MALDITOS BASTARDOS (Quentin Tarantino, 2009): El arte del (buen) pastiche

La duda es tan vieja como el propio cine o el arte en general: ¿se puede ser un gran artista sin tener referencias artísticas? Yo, que siempre he valorado el camino vital y cultural de las personas, creo que no. Las vivencias cinéfilas son las que hacen al director y lo engrandecen por mucho que tenga un talento innato. Nadie lo ejemplifica mejor que Quentin Tarantino, que hizo de las novelas pulp cine de culto con ‘Pulp Fiction’ y de las viejas películas de artes marciales un auténtico ‘revenge explotation’ llamado ‘Kill Bill’ con el que hasta el más cínico disfrutó. Con su eterna cara de demente y su apuesta por la irrealidad del medio, Tarantino ha vuelto a confeccionar una obra de remiendos que demuestra que la única forma de innovar es la de utilizar lo viejo, valerse de los referentes, para convertirlos en algo completamente nuevo. Y su monstruo, su Frankenstein, es quizá su criatura más valiosa.

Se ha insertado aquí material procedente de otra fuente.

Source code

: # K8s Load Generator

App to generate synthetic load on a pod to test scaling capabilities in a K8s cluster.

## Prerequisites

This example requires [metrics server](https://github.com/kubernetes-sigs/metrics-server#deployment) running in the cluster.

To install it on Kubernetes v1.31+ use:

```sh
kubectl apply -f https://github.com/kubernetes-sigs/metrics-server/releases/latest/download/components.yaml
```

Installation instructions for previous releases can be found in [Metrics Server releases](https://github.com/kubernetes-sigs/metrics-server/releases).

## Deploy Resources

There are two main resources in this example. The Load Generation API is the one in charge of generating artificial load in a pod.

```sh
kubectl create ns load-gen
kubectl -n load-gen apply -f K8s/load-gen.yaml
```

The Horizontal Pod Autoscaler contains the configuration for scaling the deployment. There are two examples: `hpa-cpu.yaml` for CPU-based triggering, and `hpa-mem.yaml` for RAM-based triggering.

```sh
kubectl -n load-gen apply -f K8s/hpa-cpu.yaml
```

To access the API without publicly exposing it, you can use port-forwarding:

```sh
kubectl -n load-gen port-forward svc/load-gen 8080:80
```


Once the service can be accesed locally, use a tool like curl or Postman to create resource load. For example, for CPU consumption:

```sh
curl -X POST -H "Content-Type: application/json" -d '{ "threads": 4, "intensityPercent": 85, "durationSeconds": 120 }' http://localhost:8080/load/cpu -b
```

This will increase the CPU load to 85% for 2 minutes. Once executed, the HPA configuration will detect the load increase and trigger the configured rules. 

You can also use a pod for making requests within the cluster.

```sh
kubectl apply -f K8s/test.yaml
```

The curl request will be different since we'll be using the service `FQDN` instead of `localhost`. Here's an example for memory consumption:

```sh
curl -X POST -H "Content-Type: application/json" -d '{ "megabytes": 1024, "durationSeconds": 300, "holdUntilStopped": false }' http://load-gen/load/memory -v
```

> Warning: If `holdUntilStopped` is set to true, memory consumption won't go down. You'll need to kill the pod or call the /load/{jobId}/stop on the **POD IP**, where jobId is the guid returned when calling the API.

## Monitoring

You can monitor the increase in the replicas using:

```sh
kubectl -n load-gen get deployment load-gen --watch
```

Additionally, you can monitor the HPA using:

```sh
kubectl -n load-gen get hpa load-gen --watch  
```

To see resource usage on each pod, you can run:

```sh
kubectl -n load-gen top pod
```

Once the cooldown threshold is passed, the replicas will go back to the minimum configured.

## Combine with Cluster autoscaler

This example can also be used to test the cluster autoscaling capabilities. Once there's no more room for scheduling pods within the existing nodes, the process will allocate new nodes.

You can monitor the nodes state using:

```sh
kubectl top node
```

La historia de una chica judía a la que se le presenta la ocasión perfecta para vengar a su familia y la de unos ‘malditos bastardos’ judíos que se dedican a cazar nazis en plena Segunda Guerra Mundial confluyen en una trama de clímax explosivo en la que Tarantino hace uso del anacronismo, de la música retro y de sus vivencias cinéfilas para dar vida a un auténtico (perdón por la pedantería) orgasmo cinematográfico. A nadie pasa desapercibido el talento del director para unir música e imágenes o alargar unos diálogos ingeniosos que, en esta ocasión, suponen un auténtico rosario de tensiones para el espectador en boca de unos malos ‘de película’, exagerados e hiperbólicos como ese Hitler gritón mezcla de Chaplin y del cine de Lubitsch. No es su único homenaje al séptimo arte en una cinta que hace de un cine su localización crucial. Los primeros minutos, ricos en el uso de los silencios y de unos tensos primeros planos, recuerdan al mejor spaguetti western de Sergio Leone. La presentación de los bastardos (a la postre mucho menos protagonistas e importantes en la trama de lo que desearía el espectador) podría pertenecer a un buen thriller de serie B de la década de los 70, y la escena en el café (en la que King Kong simpatiza con Greta Garbo, metafóricamente..) hace de Diane Kruger una digna heredera de la Carole Lombard que combatía a los nazis en ‘Ser o no Ser’. Todos esos momentos, de una originalidad e inventiva sin límites tanto en la puesta en escena como en el guión (grandes los guiños al espectador repitiendo el recurso del vaso de leche o el de la cruz gamada grabada en la frente), desembocan en un quinto capítulo violento, divertido e incluso poético. Es entonces, en esos últimos minutos que reinventan a gusto la historia, cuando el homenaje y el pastiche quedan plenamente justificados. Ante ese clímax de auténtica dinamita cualquiera se puede dar cuenta de que Tarantino hace suyo este recital hecho de remiendos.

A esas alturas a nadie le importa que los bastardos estén poco definidos o que su misión no acabe de encajar del todo con la venganza de la chica judía. Tampoco que Brad Pitt se limite a mostrarnos una histriónica vis cómica, que haya escenas innecesariamente alargadas o que el plano inserto que nos repite a los alucinados espectadores que Mélanie Laurent es la chica que huyó de la masacre del coronel Landa (grandioso Christoph Waltz). Lo único que nos importa es el reconocimiento ante dos de las mejores horas que se pueden pasar en una sala oscura. Dos horas que demuestran que el pastiche es quizá la única vía para hacer buen cine.